What I absolutely loved about this app is the tabbed reading. You can have multiple PDFs open and switch from one to the next as you would any tab in a web browser like Firefox. iAnnotate also has a library feature where a database of your PDF library will allow you to easily find and locate your PDFs. The library also keeps track of files you have not read as well as files that you have annotated. There’s also a search feature I found useful that will read through your PDFs to find keywords. For example, when I was looking for “AJAX API support” iAnnotate was able to look through my library of programming books and finding not just the books, but the chapters and pages that mentioned what I was looking for.
What’s great about iAnnotate is that as a full PDF reader, it will save your comments and annotations in the PDF format. This allows you to send your annotated PDFs to friends and colleagues with all your changes saved in PDF format. No matter if the use Adobe Acrobat reader or another PDF reader such as Foxit, the changes will be there without them having to purchase iAnnotate.

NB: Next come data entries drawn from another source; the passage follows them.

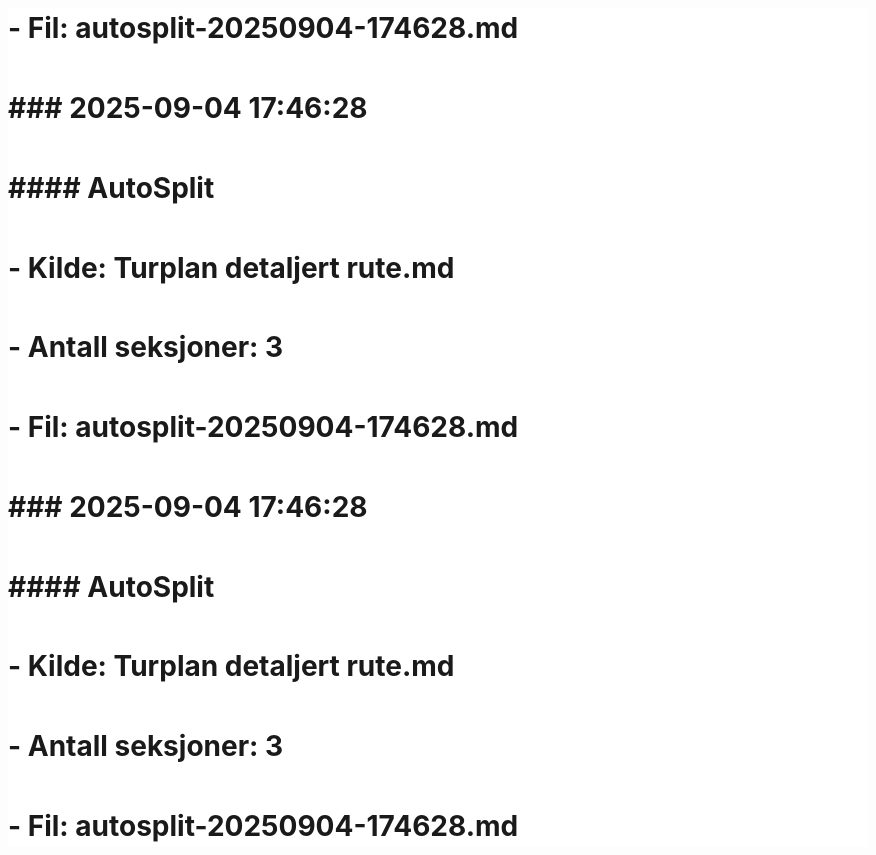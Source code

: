 # \- Fil: autosplit-20250904-174628.md

#

#

#

#

# \### 2025-09-04 17:46:28

# \#### AutoSplit

# \- Kilde: Turplan detaljert rute.md

# \- Antall seksjoner: 3

# \- Fil: autosplit-20250904-174628.md

#

#

#

#

# \### 2025-09-04 17:46:28

# \#### AutoSplit

# \- Kilde: Turplan detaljert rute.md

# \- Antall seksjoner: 3

# \- Fil: autosplit-20250904-174628.md

#

#

#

Currently you can transfer your PDFs by email, iTunes sync, browsing to any PDF link, or using the proprietary iAnnotate desktop sync.  In the future iAnnotate will integrate with MobileMe and other cloud services according to the developer. iAnnotate’s developer, Aji LLC, also has some of the best technical support I’ve encountered among App developers. I emailed Aji with some questions that I had and the technical response team sent me back an answer 2 hours later! They are also very receptive to user suggestions and welcome your feedback. I told them I wanted a strikethrough feature, not just highlighting and underline, and they had mentioned other users wanted that as well, and are currently developing that for a future update.
Update:

We had a reader email us on how to send documents so below are instructions.

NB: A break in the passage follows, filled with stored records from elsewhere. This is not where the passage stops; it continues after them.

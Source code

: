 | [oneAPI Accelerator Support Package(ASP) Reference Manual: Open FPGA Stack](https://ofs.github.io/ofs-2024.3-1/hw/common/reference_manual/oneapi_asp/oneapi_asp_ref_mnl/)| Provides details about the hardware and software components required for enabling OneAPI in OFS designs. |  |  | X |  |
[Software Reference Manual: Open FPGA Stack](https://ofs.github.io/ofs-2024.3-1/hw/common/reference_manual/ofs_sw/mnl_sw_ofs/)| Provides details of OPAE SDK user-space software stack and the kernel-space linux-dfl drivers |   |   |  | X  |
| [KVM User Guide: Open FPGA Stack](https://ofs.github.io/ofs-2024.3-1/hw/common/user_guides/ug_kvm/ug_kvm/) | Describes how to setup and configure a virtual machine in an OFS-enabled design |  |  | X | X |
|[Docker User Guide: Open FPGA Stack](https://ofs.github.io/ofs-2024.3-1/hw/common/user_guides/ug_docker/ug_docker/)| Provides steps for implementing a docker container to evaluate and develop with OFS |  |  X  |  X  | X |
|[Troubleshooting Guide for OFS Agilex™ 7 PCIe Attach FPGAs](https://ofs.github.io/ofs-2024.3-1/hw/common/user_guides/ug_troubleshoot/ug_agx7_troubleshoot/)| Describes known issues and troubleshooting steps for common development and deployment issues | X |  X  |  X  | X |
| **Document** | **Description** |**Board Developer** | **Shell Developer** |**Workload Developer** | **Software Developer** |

How to send Documents to your computer with iAnnotate:
When you are done annotating and ready to send a document:
If the document is open:
1. Touch and hold the “file” tab till a dialog box shows up.
2. Touch “Upload”
If the document is closed:
1. Touch the “+” in the upper left and find the document name.
2. Tap of little “i” adjacent to the document name. You should now see an “Upload” button
3. Touch the “Upload” button and the file will go to your computer
Notes: If you don’t see the upload button or it’s a lighter shade/dimmed, you most likely have not connected your iPad to your computer. These directions assume you have set up a wireless or Bluetooth connection to your desktop.